One month ago, Dylan Farrow wrote a New York Times OpEd about her experience surviving childhood sexual abuse. After Dylan Farrow wrote about her father Woody Allen allegedly assaulting her, the media, the Internet, and Woody Allen himself felt like they had the right to scrutinize, question and rebuke her story.
The highly public and deeply problematic response to Dylan Farrow's OpEd sends a clear message to the 1 in 3 women, 1 in 3 trans people, and 1 in 6 men who have been sexually abused as children. Coming forward about your experiences comes with consequences. People won't believe you. Everything you say will be questioned. Are you sure you want to do that?
The people that benefit the most directly from the public scrutiny of survivors are rapists. We live in a country where it is safer to commit an act of rape that to publicly disclose having survived one. Social norms control behavior. While on the surface, U.S. culture might articulate that "rape is wrong," the social norms enforced by our communities do more to perpetuate rape than to end it. While the overwhelming majority of perpetrators face no consequences for their actions, the majority of survivors who speak out do.
This past Saturday, a public art project created supportive space for survivors of rape and abuse at the U.S. Capitol Building.The Monument Quilt is a crowd-sourced collection of thousands of stories from survivors and an effort to create public healing space.
"It's something that a lot of the stories here speak to, in the quilt," said one visitor. "A sense of shame, or silencing or not feeling community or not feeling supported by the people who are closest to you. So I think part of what the Monument Quilt accomplishes is making support public and red and giant and obvious."
Force, the group behind the project, says, "By stitching our stories together we are creating and demanding public space to heal. The Monument Quilt is a platform to not only tell our stories, but to forever change how the US public responds to rape.
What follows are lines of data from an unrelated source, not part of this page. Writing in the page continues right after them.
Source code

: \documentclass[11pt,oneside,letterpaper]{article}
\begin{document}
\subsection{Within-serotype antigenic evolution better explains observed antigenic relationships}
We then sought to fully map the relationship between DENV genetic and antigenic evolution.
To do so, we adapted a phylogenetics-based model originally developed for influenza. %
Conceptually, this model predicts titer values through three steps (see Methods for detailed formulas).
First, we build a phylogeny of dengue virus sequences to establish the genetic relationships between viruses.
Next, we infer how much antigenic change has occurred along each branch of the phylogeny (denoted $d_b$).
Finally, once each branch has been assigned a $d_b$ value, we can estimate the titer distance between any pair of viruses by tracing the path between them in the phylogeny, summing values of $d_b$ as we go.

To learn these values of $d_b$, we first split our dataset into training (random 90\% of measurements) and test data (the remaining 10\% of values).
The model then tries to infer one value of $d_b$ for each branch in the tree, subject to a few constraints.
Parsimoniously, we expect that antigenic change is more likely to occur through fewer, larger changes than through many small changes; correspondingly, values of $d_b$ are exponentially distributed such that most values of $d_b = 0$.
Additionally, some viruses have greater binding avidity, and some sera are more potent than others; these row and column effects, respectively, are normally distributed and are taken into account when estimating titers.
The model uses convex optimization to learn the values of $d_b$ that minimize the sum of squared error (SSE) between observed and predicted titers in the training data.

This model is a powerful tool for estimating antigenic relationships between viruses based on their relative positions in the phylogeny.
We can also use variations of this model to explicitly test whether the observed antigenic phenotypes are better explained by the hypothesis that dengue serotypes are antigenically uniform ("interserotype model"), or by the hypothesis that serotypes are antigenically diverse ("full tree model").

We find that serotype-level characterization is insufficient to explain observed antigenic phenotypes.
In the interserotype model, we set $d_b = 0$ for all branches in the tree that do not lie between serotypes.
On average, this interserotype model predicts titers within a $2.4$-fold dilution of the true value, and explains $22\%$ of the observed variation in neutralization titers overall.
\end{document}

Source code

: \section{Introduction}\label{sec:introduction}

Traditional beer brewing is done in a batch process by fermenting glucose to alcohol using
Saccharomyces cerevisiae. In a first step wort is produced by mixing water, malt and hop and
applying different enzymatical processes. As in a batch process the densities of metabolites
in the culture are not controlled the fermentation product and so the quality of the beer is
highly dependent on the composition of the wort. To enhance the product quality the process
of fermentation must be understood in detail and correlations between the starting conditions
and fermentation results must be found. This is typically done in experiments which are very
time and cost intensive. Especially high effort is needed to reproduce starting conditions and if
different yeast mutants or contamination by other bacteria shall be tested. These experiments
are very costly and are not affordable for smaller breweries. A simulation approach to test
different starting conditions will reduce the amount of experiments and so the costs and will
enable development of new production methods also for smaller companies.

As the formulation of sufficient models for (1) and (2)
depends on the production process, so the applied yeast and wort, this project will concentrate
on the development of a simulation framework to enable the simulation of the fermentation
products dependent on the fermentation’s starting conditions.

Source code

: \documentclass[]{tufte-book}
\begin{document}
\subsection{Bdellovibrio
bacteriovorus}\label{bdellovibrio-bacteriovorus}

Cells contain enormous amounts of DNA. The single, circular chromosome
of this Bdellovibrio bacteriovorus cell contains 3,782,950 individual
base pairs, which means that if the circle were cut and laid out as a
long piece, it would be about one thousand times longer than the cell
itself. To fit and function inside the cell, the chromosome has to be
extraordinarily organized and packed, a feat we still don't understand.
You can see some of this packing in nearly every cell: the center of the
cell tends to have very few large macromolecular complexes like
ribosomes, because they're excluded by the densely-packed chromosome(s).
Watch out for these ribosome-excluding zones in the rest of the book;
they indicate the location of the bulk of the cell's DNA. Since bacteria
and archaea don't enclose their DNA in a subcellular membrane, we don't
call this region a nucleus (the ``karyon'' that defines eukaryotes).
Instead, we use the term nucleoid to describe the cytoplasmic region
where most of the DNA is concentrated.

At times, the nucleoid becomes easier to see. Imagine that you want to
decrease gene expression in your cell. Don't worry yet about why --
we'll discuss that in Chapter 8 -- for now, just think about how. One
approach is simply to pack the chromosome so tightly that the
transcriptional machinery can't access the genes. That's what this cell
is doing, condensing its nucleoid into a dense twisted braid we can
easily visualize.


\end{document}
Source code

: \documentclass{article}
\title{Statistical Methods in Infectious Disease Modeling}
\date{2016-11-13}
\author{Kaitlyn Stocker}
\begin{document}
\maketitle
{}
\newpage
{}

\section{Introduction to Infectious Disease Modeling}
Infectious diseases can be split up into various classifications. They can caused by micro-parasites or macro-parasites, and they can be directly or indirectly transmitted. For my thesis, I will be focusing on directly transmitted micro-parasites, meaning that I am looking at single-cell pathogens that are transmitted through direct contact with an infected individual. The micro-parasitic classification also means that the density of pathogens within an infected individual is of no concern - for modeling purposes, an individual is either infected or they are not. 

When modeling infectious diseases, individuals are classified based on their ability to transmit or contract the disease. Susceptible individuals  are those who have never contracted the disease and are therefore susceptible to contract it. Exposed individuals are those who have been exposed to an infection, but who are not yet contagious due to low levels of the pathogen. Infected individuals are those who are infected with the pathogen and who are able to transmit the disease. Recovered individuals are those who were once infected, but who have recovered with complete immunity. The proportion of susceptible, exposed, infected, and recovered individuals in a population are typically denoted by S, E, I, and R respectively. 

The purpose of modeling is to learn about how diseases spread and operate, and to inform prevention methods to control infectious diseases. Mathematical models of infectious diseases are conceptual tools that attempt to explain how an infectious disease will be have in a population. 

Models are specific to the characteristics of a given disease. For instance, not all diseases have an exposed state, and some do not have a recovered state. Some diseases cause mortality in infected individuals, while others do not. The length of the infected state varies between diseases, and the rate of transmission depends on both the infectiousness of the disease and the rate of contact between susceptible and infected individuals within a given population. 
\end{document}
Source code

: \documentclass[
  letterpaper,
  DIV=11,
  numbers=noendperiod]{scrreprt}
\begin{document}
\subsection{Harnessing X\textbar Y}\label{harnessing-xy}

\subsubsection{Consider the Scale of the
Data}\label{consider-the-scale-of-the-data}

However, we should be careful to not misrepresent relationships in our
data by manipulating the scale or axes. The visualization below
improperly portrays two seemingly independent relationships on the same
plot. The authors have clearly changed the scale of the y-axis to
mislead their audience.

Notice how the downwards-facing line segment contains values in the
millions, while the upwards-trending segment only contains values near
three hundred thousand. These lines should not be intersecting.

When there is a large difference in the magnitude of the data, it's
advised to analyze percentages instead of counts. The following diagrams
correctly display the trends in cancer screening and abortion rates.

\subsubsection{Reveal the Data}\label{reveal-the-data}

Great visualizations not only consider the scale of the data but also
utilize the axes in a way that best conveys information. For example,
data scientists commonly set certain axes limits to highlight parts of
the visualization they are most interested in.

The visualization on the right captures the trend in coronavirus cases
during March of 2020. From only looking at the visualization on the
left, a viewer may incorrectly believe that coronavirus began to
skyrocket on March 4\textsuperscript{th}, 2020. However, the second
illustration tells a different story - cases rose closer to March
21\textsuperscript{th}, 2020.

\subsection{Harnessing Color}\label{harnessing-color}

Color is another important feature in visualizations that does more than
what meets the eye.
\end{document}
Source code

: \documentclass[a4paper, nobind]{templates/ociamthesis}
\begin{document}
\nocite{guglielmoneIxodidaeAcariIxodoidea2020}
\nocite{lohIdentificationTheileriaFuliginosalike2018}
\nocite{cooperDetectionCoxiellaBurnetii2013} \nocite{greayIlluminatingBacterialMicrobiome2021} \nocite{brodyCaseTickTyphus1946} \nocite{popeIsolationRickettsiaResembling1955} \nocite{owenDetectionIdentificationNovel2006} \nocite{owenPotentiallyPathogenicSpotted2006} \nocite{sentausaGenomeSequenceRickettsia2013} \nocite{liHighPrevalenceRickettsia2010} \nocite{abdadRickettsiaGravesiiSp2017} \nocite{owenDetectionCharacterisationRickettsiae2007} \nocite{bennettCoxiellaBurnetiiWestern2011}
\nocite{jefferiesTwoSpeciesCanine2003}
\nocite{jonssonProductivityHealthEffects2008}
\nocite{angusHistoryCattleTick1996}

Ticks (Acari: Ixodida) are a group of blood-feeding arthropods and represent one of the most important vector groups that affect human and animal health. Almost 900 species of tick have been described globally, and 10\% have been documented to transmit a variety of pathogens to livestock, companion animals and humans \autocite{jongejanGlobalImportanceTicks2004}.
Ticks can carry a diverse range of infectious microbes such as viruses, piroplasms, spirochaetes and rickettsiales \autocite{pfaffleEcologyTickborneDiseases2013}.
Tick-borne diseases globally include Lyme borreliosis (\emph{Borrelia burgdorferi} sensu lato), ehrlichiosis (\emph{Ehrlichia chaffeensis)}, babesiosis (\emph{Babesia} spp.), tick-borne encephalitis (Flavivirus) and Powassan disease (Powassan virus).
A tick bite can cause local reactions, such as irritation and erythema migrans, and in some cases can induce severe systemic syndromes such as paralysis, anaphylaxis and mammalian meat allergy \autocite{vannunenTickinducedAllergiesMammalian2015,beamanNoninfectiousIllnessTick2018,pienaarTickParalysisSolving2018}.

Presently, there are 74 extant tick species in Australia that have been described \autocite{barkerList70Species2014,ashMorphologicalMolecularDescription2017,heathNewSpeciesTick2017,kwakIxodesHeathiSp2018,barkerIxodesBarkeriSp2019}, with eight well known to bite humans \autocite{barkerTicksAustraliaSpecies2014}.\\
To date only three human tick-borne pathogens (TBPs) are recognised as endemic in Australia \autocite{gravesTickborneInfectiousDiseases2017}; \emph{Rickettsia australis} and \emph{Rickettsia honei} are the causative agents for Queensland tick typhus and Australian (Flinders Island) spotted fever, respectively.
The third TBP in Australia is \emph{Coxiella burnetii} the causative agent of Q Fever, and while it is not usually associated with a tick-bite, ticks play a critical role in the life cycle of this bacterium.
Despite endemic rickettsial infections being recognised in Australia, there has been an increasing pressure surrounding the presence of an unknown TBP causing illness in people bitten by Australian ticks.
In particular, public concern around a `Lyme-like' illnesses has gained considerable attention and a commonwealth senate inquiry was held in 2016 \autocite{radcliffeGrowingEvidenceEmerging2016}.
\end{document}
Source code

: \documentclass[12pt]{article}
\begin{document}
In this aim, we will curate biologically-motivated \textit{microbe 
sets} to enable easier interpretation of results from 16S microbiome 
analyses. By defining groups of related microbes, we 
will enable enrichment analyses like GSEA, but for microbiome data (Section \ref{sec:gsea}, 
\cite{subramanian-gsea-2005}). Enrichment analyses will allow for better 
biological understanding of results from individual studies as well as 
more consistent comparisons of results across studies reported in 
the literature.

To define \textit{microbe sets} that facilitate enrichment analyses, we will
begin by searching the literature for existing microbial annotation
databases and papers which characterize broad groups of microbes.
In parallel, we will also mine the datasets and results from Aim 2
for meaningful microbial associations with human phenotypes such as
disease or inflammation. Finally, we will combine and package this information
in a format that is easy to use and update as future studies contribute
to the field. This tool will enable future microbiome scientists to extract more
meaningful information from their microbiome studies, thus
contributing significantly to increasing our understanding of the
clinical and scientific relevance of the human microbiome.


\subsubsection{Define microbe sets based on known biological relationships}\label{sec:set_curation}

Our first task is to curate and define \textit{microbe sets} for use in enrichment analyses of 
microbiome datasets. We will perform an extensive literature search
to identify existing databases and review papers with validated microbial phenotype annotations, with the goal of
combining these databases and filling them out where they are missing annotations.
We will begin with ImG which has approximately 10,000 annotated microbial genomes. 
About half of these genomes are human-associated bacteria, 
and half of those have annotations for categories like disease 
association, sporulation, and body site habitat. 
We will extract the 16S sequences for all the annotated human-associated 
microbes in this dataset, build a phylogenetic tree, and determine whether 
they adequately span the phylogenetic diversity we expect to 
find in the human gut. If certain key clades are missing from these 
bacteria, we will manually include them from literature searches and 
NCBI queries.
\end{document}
We are creating a new culture, where survivors are publicly supported rather than publicly shamed."
At Saturday's display, visitors were invited to "SIT, WRITE, REFLECT." One visitor wrote, "I will read, believe and be transformed by every story here. Because I so badly needed an ally to be there for me when I came forward with my own story."
Every social injustice is perpetuated by isolating those who are most affected by it. When people are connected and empowered, they can organize to create change. When people are politically and socially isolated, they cannot. Public shame and scrutiny isolates survivors. Confining survivors' lived experiences to the private realm cuts off their potential to band together. Rape thrives on the silence of survivors and will die only after the pressures to remain silent have been lifted.
While survivors' isolation breeds injustice, survivors connecting creates opportunity for change. Bringing survivors together is political. To that end, the Monument Quilt is designed to be an organizing tool. Survivors can create a quilt square, organize workshops or events in their community, contribute anonymously or publicly, and, on a massive scale, come together. Each piece of the quilt will be gathered together to blanket the National Mall in a final display with the message, "NOT ALONE."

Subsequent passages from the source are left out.